In the US, "All for You" made radio airplay history, as it was added to every pop, rhythmic and urban radio station on its first week of release. Teri VanHorn of MTV dubbed Jackson "Queen of Radio" for this feat, writing that "no other song has conquered all reporting stations in its first week at radio, let alone mastered three formats in one week". The record was later broken by Lady Gaga's "Born This Way" (2011), although Gaga's single was able to achieve the feat with a radio airplay deal to play the song hourly. Its premature release to radio outlets caused the track to debut at number 71 on the Hot R&B/Hip-Hop Singles & Tracks chart after a day and a half of airplay, generating an audience impression of six million. "All for You" debuted on the Billboard Hot 100 singles chart at number 14 on the issue dated March 17, 2001. It became the highest debut ever for a single that was not commercially available, as well as the highest entry on the chart since 1999. The single topped the chart following its commercial release, becoming the first song by a female artist of the decade to advance to number one, as well as Jackson's tenth and last number-one hit to date. The song remained at number-one for seven consecutive weeks, becoming 2001's longest-running chart-topper on the Hot 100. On November 14, 2022, "All for You" was certified platinum by the Recording Industry Association of America (RIAA), denoting 1,000,000 copies sold in the US.

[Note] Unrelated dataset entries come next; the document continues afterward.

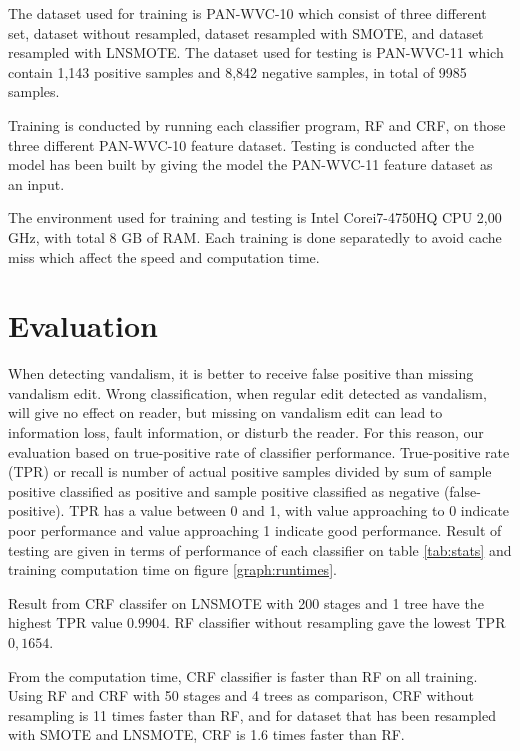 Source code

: \documentclass[conference,compsoc,a4paper,twocolumn,final]{IEEEtran}
\begin{document}


The dataset used for training is PAN-WVC-10 which consist of three different
set, dataset without resampled, dataset resampled with SMOTE, and dataset
resampled with LNSMOTE.
The dataset used for testing is PAN-WVC-11 which contain 1,143 positive
samples and 8,842 negative samples, in total of 9985 samples.

Training is conducted by running each classifier program, RF and CRF, on
those three different PAN-WVC-10 feature dataset.
Testing is conducted after the model has been built by giving the model the
PAN-WVC-11 feature dataset as an input.

The environment used for training and testing is Intel\textregistered
Core\texttrademark i7-4750HQ CPU 2,00 GHz, with total 8 GB of RAM.
Each training is done separatedly to avoid cache miss which affect the speed
and computation time.


\section{Evaluation}
\label{section:result_and_analysis}

When detecting vandalism, it is better to receive false positive than missing
vandalism edit.
Wrong classification, when regular edit detected as vandalism, will give no
effect on reader, but missing on vandalism edit can lead to information loss,
fault information, or disturb the reader.
For this reason, our evaluation based on true-positive rate of classifier
performance.
True-positive rate (TPR) or recall is number of actual positive samples divided
by sum of sample positive classified as positive and sample positive classified
as negative (false-positive).
TPR has a value between 0 and 1, with value approaching to 0 indicate poor
performance and value approaching 1 indicate good performance.
Result of testing are given in terms of performance of each classifier on table
\ref{tab:stats} and training computation time on figure \ref{graph:runtimes}.

Result from CRF classifer on LNSMOTE with 200 stages and 1 tree have the
highest TPR value $0.9904$.
RF classifier without resampling gave the lowest TPR $0,1654$.

From the computation time, CRF classifier is faster than RF on all training.
Using RF and CRF with 50 stages and 4 trees as comparison, CRF without
resampling is 11 times faster than RF, and for dataset that has been resampled
with SMOTE and LNSMOTE, CRF is 1.6 times faster than RF.
\end{document}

In Canada, "All for You" topped the chart compiled by Nielsen SoundScan for the issue dated April 21, 2001, where it remained for a further week. In Australia, the track debuted at number five on the week dated April 15, 2001, becoming Jackson's highest charting-single on the ARIA Charts since "Together Again" (1997), and spent 12 weeks inside the chart. It was eventually certified platinum by the Australian Recording Industry Association (ARIA) for shipments of over 70,000 copies across the country. On March 25, 2001, the track debuted at number 34 in New Zealand, reaching number two five weeks later, where it remained for a further week. The song became Jackson's best-performing single in the country since "Scream" (with Michael Jackson) and "Whoops Now" / "What'll I Do", which reached number one in 1995. After spending a total of 17 weeks on the chart, "All for You" was certified gold by the Recording Industry Association of New Zealand (now Recorded Music NZ) for sales of over 5,000 copies of the single. In 2021, Recorded Music NZ awarded the song a platinum certification for digital sales and streaming figures exceeding 30,000 units. In South Africa, the single topped the charts and received a platinum certification by the Recording Industry of South Africa, denoting sales of 50,000 copies in the region.

In the UK, "All for You" debuted and peaked at number three on the UK Singles Chart for the week dated April 21, 2001, behind Emma Bunton's "What Took You So Long?" and Shaggy and RikRok's "It Wasn't Me", becoming Jackson's fourth single to reach number three on the chart. It spent a total of 15 weeks on the chart, and received a gold certification by the British Phonographic Industry (BPI) for sales of 400,000 copies in the UK. In April 2021, it was revealed by the Official Charts Company that the single was Jackson's third most downloaded track in the region, accumulating 10.3 million streams. The song attained lower success in Scotland, peaking at number 11. Elsewhere in Europe, "All for You" was also successful. It reached the top 10 in both Belgium's Flemish and Walloon regions, and was certified gold by the Belgian Entertainment Association (BEA), denoting sales of 25,000 copies of the single. The track reached number three in France, and received a gold certification by SNEP, for sales of 250,000 units. The single's commercial performance in the European countries helped it attain a peak of number three on the Eurochart Hot 100 chart, on the issue dated April 23, 2001.

==Music video==
The music video for "All for You" was directed by Dave Meyers, who also wrote its concept. Explaining her decision to cast Meyers to direct the video, Jackson said she was already familiar with his work, and thought his videos got "better and better" as she watched them. Meyers would later become Jackson's frequent collaborator, directing several of her videos, including "I Want You" (2004), "Dammn Baby" (2016), and "Made for Now" (2018). Jackson's three Y2K-inspired outfits in the video were designed by Jean Paul Gaultier. It received its world premiere on March 9, 2001, on MTV's Total Request Live, and later appeared on the special edition of All for You, as well as on the video compilation From Janet to Damita Jo: The Videos (2004).

Jackson and her dancers at a boardwalk resembling downtown Hollywood in the two-dimensional music video for "All for You"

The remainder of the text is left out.